The One-Room Country School

February, 2014

Lincoln -- Oh, the joys of reminiscing about one's early education, and the sorrows about its shortcomings.

I'm in touch with some of my one-room country school classmates in rural Lancaster County, Nebraska, where we started our formal education in the late 1940s and early 1950s. We've gone over pictures of ourselves and our teachers. How wonderfully primitive it all was: coal furnace in the basement; water carried into the school from an outside well; two outdoor privies; all children in one room, from kindergarteners to eighth graders; maximum about a dozen of us in a good year.

I liked our teachers for the most part. One recently passed away and I regret not contacting her about her subsequent life and asking what she thought of the school and her charges. Apparently the teachers had little or no college education, but I didn't know that at the time. Many of the students went on to do well.

My ears are still burning from what I recently learned about another of our teachers. One version of her year at the school was none too complimentary: the teacher was engaged to be married and spent all her time planning her wedding rather than teaching the pupils. Another version makes an even better story. It seems one night a neighbor drove by the school and noted two cars outside and a light in the basement. He contacted the chairman of the school board, who went over to investigate and found the teacher, her boyfriend, and unmentionable hijinks fueled by a bottle of whisky.

She was allowed to finish out the term. I never knew the difference, as I thought she was doing a fine job. She encouraged us to read widely by asking us to make miniature representations, out of construction paper, of the books we had recently read. She posted them on a wall as something of a contest to see who read the most. My mother had been a one-room schoolteacher herself, so I knew how to read before I went to school and was quite a voracious reader (as well as being a competitive sort). The school had too few books itself; my parents would drive to Lincoln to get books from the library in the tower of the state capitol.

My one difference with the teacher was over the color of the construction paper. She said each pupil should choose a single color as a theme. I went for the conceptual rather than the concrete and said my theme would be multi-colored. She consented.

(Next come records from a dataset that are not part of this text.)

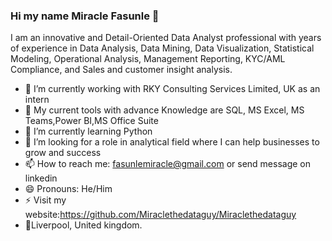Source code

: ### Hi my name Miracle Fasunle 👋
I am an innovative and Detail-Oriented Data Analyst professional with years of experience in Data Analysis, Data Mining, Data Visualization, Statistical Modeling, Operational Analysis, Management Reporting, KYC/AML Compliance, and Sales and customer insight analysis. 

- 💬 I’m currently working with RKY Consulting Services Limited, UK as an intern
- 🔭 My current tools with advance Knowledge are SQL, MS Excel,	MS Teams,Power BI,MS Office Suite
- 🌱 I’m currently learning Python
- 🤔 I’m looking for a role in analytical field where I can help businesses to grow and success
- 📫 How to reach me: fasunlemiracle@gmail.com or send message on linkedin
- 😄 Pronouns: He/Him
- ⚡ Visit my website:https://github.com/Miraclethedataguy/Miraclethedataguy
- 📍Liverpool, United kingdom.
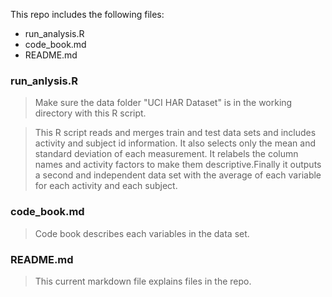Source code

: This repo includes the following files:

* run_analysis.R
* code_book.md
* README.md

### run_anlysis.R
>Make sure the data folder "UCI HAR Dataset" is in the working directory with this R script.

>This R script reads and merges train and test data sets and includes activity and subject id information. It also selects only the mean and standard deviation of each measurement. It relabels the column names and activity factors to make them descriptive.Finally it outputs a second and independent data set with the average of each variable for each activity and each subject.

### code_book.md
>Code book describes each variables in the data set.

### README.md
>This current markdown file explains files in the repo.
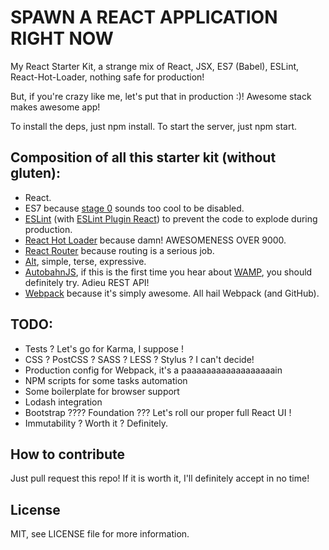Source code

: # SPAWN A REACT APPLICATION RIGHT NOW
My React Starter Kit, a strange mix of React, JSX, ES7 (Babel), ESLint, React-Hot-Loader, nothing safe for production!

But, if you're crazy like me, let's put that in production :)!
Awesome stack makes awesome app!

To install the deps, just npm install.
To start the server, just npm start.

## Composition of all this starter kit (without gluten):

* React.
* ES7 because [stage 0](http://babeljs.io/docs/usage/experimental/) sounds too cool to be disabled.
* [ESLint](https://github.com/eslint/eslint) (with [ESLint Plugin React](https://github.com/yannickcr/eslint-plugin-react)) to prevent the code to explode during production.
* [React Hot Loader](https://github.com/gaearon/react-hot-loader) because damn! AWESOMENESS OVER 9000.
* [React Router](http://rackt.github.io/react-router/) because routing is a serious job.
* [Alt](http://alt.js.org/), simple, terse, expressive.
* [AutobahnJS](http://autobahn.ws/js/), if this is the first time you hear about [WAMP](http://wamp.ws/), you should definitely try. Adieu REST API!
* [Webpack](https://github.com/webpack/webpack) because it's simply awesome. All hail Webpack (and GitHub).

## TODO:

* Tests ? Let's go for Karma, I suppose !
* CSS ? PostCSS ? SASS ? LESS ? Stylus ? I can't decide!
* Production config for Webpack, it's a paaaaaaaaaaaaaaaaaain
* NPM scripts for some tasks automation
* Some boilerplate for browser support
* Lodash integration
* Bootstrap ???? Foundation ??? Let's roll our proper full React UI !
* Immutability ? Worth it ? Definitely.

## How to contribute
Just pull request this repo!
If it is worth it, I'll definitely accept in no time!

## License
MIT, see LICENSE file for more information.
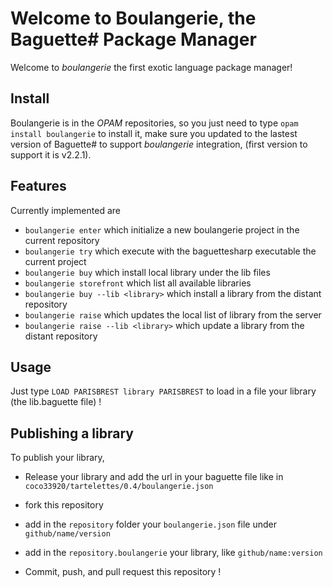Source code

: # Welcome to Boulangerie, the Baguette# Package Manager
Welcome to *boulangerie* the first exotic language package manager!

## Install
Boulangerie is in the *OPAM* repositories, so you just need to type `opam install boulangerie` to install it, make sure you updated to the 
lastest version of Baguette# to support *boulangerie* integration, (first version to support it is v2.2.1).

## Features
Currently implemented are
* `boulangerie enter` which initialize a new boulangerie project in the current repository
* `boulangerie try` which execute with the baguettesharp executable the current project
* `boulangerie buy` which install local library under the lib files
* `boulangerie storefront` which list all available libraries
* `boulangerie buy --lib <library>` which install a library from the distant repository 
* `boulangerie raise` which updates the local list of library from the server
* `boulangerie raise --lib <library>` which update a library from the distant repository

## Usage
Just type `LOAD PARISBREST library PARISBREST` to load in a file your library (the lib.baguette file) !

## Publishing a library
To publish your library, 

* Release your library and add the url in your baguette file like in `coco33920/tartelettes/0.4/boulangerie.json`

* fork this repository 

* add in the `repository` folder your `boulangerie.json` file under `github/name/version`

* add in the `repository.boulangerie` your library, like `github/name:version`

* Commit, push, and pull request this repository !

After the fourth grade, I caught a school bus two miles away and attended town school. I suggested the miniature book project to the teacher there, so it continued.

Country school kids who transferred to town school often did well, not because we were any smarter but because we knew all the lessons for the upper grades already, having sat through them multiple times in our previous one-room environment. Not to mention that some of the pupils in the one-room school's upper grades were clever themselves and may have surpassed the knowledge of the teacher.

The country school and small town education did not stand up for long, though. I got no head start in the more advanced math I would later need, no foreign languages that I would need even more. Ironically, a foreign language I should have studied was available in my own family; my grandparents spoke Swedish. My grandmother, in her last years, even reverted to Swedish entirely and subscribed to a Swedish newspaper. I am now in charge of two ancestors' graves in Tingsryd, Sweden, and must rely on the caretakers' and cousins' knowledge of English (although the Google translator comes in handy for reading old documents in Swedish). My younger sister could have used the family Swedish as well; she studied the language briefly at the University of Chicago and served as our interpreter on a trip to Sweden in 1973.

None of this diminishes the fun we had at the country school and the learning that took place; nor does it diminish the warm memories of cold, cold winter mornings when we slid our desks up to the central floor grate to catch the first waftings of the old coal furnace.